» AIM OF THE TASK: Set down the records once more, please, exactly and with the pictures left out.

» Items from a dataset:

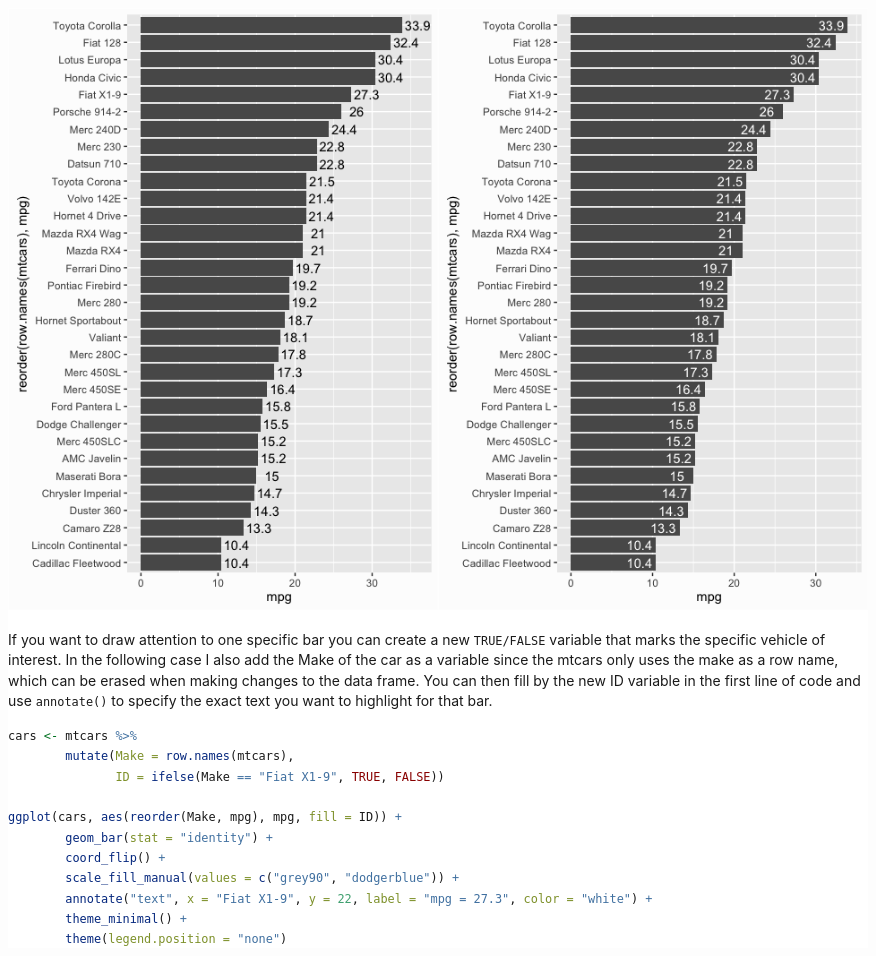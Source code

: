 <img src="/public/images/visual/barcharts/unnamed-chunk-18-1.png" style="display: block; margin-top:20px; margin-bottom: 20px;" />

If you want to draw attention to one specific bar you can create a new `TRUE/FALSE` variable that marks the specific vehicle of interest. In the following case I also add the Make of the car as a variable since the mtcars only uses the make as a row name, which can be erased when making changes to the data frame.  You can then fill by the new ID variable in the first line of code and use `annotate()` to specify the exact text you want to highlight for that bar.


```r
cars <- mtcars %>%
        mutate(Make = row.names(mtcars),
               ID = ifelse(Make == "Fiat X1-9", TRUE, FALSE))

ggplot(cars, aes(reorder(Make, mpg), mpg, fill = ID)) +
        geom_bar(stat = "identity") +
        coord_flip() +
        scale_fill_manual(values = c("grey90", "dodgerblue")) +
        annotate("text", x = "Fiat X1-9", y = 22, label = "mpg = 27.3", color = "white") +
        theme_minimal() +
        theme(legend.position = "none")
```
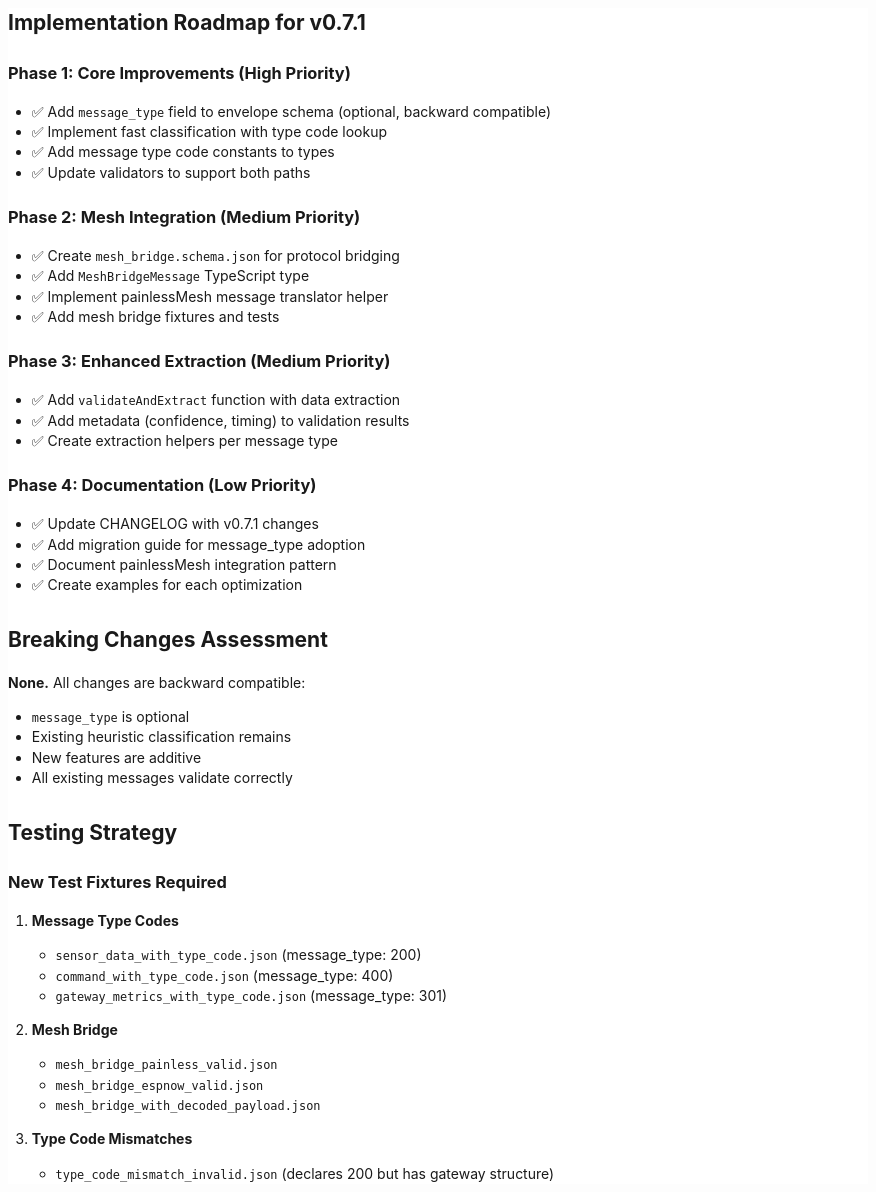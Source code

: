 ## Implementation Roadmap for v0.7.1

### Phase 1: Core Improvements (High Priority)
- ✅ Add `message_type` field to envelope schema (optional, backward compatible)
- ✅ Implement fast classification with type code lookup
- ✅ Add message type code constants to types
- ✅ Update validators to support both paths

### Phase 2: Mesh Integration (Medium Priority)
- ✅ Create `mesh_bridge.schema.json` for protocol bridging
- ✅ Add `MeshBridgeMessage` TypeScript type
- ✅ Implement painlessMesh message translator helper
- ✅ Add mesh bridge fixtures and tests

### Phase 3: Enhanced Extraction (Medium Priority)
- ✅ Add `validateAndExtract` function with data extraction
- ✅ Add metadata (confidence, timing) to validation results
- ✅ Create extraction helpers per message type

### Phase 4: Documentation (Low Priority)
- ✅ Update CHANGELOG with v0.7.1 changes
- ✅ Add migration guide for message_type adoption
- ✅ Document painlessMesh integration pattern
- ✅ Create examples for each optimization

## Breaking Changes Assessment

**None.** All changes are backward compatible:
- `message_type` is optional
- Existing heuristic classification remains
- New features are additive
- All existing messages validate correctly

## Testing Strategy

### New Test Fixtures Required

1. **Message Type Codes**
   - `sensor_data_with_type_code.json` (message_type: 200)
   - `command_with_type_code.json` (message_type: 400)
   - `gateway_metrics_with_type_code.json` (message_type: 301)

2. **Mesh Bridge**
   - `mesh_bridge_painless_valid.json`
   - `mesh_bridge_espnow_valid.json`
   - `mesh_bridge_with_decoded_payload.json`

3. **Type Code Mismatches**
   - `type_code_mismatch_invalid.json` (declares 200 but has gateway structure)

» ANSWER SECTION:
Source code

: <img src="/public/images/visual/barcharts/unnamed-chunk-18-1.png" style="display: block; margin-top:20px; margin-bottom: 20px;" />

If you want to draw attention to one specific bar you can create a new `TRUE/FALSE` variable that marks the specific vehicle of interest. In the following case I also add the Make of the car as a variable since the mtcars only uses the make as a row name, which can be erased when making changes to the data frame.  You can then fill by the new ID variable in the first line of code and use `annotate()` to specify the exact text you want to highlight for that bar.


```r
cars <- mtcars %>%
        mutate(Make = row.names(mtcars),
               ID = ifelse(Make == "Fiat X1-9", TRUE, FALSE))

ggplot(cars, aes(reorder(Make, mpg), mpg, fill = ID)) +
        geom_bar(stat = "identity") +
        coord_flip() +
        scale_fill_manual(values = c("grey90", "dodgerblue")) +
        annotate("text", x = "Fiat X1-9", y = 22, label = "mpg = 27.3", color = "white") +
        theme_minimal() +
        theme(legend.position = "none")
```
Source code

: ## Implementation Roadmap for v0.7.1

### Phase 1: Core Improvements (High Priority)
- ✅ Add `message_type` field to envelope schema (optional, backward compatible)
- ✅ Implement fast classification with type code lookup
- ✅ Add message type code constants to types
- ✅ Update validators to support both paths

### Phase 2: Mesh Integration (Medium Priority)
- ✅ Create `mesh_bridge.schema.json` for protocol bridging
- ✅ Add `MeshBridgeMessage` TypeScript type
- ✅ Implement painlessMesh message translator helper
- ✅ Add mesh bridge fixtures and tests

### Phase 3: Enhanced Extraction (Medium Priority)
- ✅ Add `validateAndExtract` function with data extraction
- ✅ Add metadata (confidence, timing) to validation results
- ✅ Create extraction helpers per message type

### Phase 4: Documentation (Low Priority)
- ✅ Update CHANGELOG with v0.7.1 changes
- ✅ Add migration guide for message_type adoption
- ✅ Document painlessMesh integration pattern
- ✅ Create examples for each optimization

## Breaking Changes Assessment

**None.** All changes are backward compatible:
- `message_type` is optional
- Existing heuristic classification remains
- New features are additive
- All existing messages validate correctly

## Testing Strategy

### New Test Fixtures Required

1. **Message Type Codes**
   - `sensor_data_with_type_code.json` (message_type: 200)
   - `command_with_type_code.json` (message_type: 400)
   - `gateway_metrics_with_type_code.json` (message_type: 301)

2. **Mesh Bridge**
   - `mesh_bridge_painless_valid.json`
   - `mesh_bridge_espnow_valid.json`
   - `mesh_bridge_with_decoded_payload.json`

3. **Type Code Mismatches**
   - `type_code_mismatch_invalid.json` (declares 200 but has gateway structure)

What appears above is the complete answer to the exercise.